But the reviews were dreadful. Had I got it wrong? Were my expectations so low that Nemesis couldn't help but exceed them and prove a pleasant surprise? Would I be disappointed when it came to watching it again on the small screen and realise that my initial impression was wrong - it really wasn't all that good afterall? (another Attack of the Clones?) Had the critics got it right all along?
No. When I got the DVD and found that Paramount had quoted from a review by Paul Ross in the News of the World I admit I was was a bit worried. Was that the only favourable review they could quote from? Paul Ross? I was ready to concede I'd got it all wrong there and then. Having watched the DVD a few times now I have to stand my my initial first impression. Good story, great special effects, great action sequences and a damned enjoyable way of passing 1 hour and 45 minutes.
I won't recount the plot - its been done ably by the other reviewers - though I will add that when the film opens you could be forgiven for thinking you've stumbled across a strange mix of Star Wars: The Phantom Menace (what with all the talk of the Senate, Viceroys, etc.) and Neighbours (Alan "Jim Robinson" Dale crops up as a Romulan who bites the dust!).
Perhaps Nemesis is a bit of a rehash of The Wrath of Khan - but it is still one of the best Next Generation films to have been released and is certainly up there with First Contact. The film does lack some of the genuine humour of Insurrection (though Picard and Data's little exchanges are great). But whereas Insurrection, as good as it was, felt more like an extended episode from the TV series at times, Nemesis not only has the intelligent dialogue/issues you'd expect from Star Trek TNG (ok- there is some technobabble!) it also has the feel of a blockbuster action type movie which can be enjoyed by both Trek and non Trek fans.
DVD extras?

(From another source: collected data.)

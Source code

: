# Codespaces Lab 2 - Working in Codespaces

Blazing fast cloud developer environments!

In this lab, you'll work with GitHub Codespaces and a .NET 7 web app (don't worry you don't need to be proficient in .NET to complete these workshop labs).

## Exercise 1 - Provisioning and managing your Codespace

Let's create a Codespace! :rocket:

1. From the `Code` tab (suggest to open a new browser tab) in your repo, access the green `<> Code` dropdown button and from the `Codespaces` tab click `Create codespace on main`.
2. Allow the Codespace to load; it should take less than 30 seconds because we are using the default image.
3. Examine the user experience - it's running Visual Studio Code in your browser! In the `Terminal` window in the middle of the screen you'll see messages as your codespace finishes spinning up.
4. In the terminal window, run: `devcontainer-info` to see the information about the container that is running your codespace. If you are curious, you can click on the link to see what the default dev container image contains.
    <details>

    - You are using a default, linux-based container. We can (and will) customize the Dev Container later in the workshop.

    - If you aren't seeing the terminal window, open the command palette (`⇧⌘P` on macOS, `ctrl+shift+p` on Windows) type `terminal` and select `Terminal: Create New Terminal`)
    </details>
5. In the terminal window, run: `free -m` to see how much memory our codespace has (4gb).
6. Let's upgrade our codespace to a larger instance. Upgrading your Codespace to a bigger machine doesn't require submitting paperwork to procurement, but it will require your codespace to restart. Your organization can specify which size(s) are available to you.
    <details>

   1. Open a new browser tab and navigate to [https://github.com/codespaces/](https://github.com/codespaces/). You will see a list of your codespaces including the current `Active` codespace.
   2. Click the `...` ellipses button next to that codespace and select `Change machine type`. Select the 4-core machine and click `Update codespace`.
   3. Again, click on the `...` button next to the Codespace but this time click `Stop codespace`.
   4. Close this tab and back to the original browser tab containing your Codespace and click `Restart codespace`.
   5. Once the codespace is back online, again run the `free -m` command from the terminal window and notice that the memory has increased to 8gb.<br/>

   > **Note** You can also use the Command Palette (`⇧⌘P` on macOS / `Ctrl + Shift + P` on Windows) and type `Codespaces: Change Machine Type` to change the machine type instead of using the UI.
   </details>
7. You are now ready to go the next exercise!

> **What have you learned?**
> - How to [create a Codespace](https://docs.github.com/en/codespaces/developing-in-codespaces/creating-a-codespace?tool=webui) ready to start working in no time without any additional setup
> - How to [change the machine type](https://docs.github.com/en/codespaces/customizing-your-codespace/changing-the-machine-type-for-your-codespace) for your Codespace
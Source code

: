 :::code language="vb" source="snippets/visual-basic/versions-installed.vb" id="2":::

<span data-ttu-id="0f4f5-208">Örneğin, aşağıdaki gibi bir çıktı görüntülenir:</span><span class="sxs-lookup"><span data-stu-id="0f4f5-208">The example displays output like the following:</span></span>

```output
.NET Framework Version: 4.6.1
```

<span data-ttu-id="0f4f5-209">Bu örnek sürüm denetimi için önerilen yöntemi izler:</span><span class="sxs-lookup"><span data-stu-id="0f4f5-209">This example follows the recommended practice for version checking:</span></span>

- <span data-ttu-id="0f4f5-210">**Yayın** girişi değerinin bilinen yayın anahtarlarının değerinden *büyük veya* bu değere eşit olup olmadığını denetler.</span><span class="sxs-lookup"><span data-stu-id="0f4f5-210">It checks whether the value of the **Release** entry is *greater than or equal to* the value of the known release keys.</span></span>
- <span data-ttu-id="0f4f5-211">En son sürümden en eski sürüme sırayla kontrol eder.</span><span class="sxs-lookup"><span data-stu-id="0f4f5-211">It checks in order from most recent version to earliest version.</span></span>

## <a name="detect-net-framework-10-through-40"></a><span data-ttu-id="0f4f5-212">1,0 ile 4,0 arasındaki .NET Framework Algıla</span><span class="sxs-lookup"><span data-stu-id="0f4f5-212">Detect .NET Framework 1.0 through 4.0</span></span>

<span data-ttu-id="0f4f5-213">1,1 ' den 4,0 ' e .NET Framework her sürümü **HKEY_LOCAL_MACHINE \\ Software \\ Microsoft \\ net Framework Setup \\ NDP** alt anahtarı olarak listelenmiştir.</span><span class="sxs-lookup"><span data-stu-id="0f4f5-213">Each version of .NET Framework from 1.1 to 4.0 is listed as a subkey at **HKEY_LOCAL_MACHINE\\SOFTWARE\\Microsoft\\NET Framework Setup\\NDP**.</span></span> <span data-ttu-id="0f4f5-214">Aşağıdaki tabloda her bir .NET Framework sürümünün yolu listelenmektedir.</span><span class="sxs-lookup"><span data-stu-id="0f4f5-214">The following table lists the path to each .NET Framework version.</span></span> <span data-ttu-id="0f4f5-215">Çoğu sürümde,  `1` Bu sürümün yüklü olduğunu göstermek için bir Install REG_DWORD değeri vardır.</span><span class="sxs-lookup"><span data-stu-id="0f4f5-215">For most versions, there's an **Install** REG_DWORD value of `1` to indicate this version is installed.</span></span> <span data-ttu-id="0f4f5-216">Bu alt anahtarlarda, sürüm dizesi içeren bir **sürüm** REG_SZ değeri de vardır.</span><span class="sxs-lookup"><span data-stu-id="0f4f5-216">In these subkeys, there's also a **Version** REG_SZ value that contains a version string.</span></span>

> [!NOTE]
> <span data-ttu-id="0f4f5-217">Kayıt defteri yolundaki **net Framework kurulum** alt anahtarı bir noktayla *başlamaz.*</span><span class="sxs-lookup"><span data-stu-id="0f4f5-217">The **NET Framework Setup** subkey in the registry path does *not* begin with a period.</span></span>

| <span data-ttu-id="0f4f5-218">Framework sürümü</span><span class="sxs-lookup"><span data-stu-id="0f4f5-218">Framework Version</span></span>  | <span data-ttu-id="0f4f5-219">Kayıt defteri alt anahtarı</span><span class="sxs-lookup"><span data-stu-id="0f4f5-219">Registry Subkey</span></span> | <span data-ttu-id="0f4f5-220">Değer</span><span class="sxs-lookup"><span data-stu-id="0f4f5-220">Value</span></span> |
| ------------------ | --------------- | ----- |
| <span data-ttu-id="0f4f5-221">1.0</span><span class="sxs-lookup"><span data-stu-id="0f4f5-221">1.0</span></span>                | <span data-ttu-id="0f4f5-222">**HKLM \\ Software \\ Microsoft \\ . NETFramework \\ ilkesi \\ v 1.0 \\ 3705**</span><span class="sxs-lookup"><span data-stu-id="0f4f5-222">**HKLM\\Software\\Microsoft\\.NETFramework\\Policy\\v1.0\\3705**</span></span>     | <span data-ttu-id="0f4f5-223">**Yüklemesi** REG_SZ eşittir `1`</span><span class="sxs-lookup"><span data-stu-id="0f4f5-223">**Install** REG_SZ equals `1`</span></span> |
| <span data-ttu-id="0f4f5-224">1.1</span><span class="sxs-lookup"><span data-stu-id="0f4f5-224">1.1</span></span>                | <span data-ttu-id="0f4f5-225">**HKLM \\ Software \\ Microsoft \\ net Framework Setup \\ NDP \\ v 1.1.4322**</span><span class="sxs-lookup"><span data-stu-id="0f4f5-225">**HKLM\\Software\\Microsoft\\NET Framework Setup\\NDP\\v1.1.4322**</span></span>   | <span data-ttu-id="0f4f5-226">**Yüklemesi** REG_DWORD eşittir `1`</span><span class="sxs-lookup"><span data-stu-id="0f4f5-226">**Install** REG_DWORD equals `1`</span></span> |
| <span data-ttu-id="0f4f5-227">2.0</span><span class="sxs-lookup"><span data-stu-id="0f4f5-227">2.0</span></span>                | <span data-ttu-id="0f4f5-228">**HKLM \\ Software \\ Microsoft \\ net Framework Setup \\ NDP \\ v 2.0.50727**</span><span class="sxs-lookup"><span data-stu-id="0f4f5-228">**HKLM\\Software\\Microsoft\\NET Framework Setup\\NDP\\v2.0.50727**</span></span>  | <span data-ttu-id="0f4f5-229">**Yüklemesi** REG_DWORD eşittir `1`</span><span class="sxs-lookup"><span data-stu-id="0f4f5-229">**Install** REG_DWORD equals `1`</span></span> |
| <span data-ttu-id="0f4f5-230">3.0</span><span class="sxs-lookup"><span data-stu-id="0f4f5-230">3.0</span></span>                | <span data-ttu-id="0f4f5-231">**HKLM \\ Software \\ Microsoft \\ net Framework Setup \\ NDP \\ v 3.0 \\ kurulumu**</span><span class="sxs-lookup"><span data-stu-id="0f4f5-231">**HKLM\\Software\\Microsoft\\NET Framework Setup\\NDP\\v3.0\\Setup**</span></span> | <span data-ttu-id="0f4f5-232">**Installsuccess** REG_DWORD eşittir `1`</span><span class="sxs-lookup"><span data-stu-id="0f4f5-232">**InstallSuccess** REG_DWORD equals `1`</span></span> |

There are over 40 minutes worth of interviews with the cast and director, a director's commentary, half a dozen deleted scenes and a gallery of photos and drawings. Quite a package really - and all on the one disc. I had a few problems when I tried to play all the deleted scenes in a continuous run (sound and picture started skipping for some reason) but stopping the DVD and starting again seemed to solve the problem. There's also the usual irritating pause in the film you tend to experience with most DVDs (unless it's my DVD player that's at fault!)
Basically a great film to end the adventures of the TNG crew. If it really is the end...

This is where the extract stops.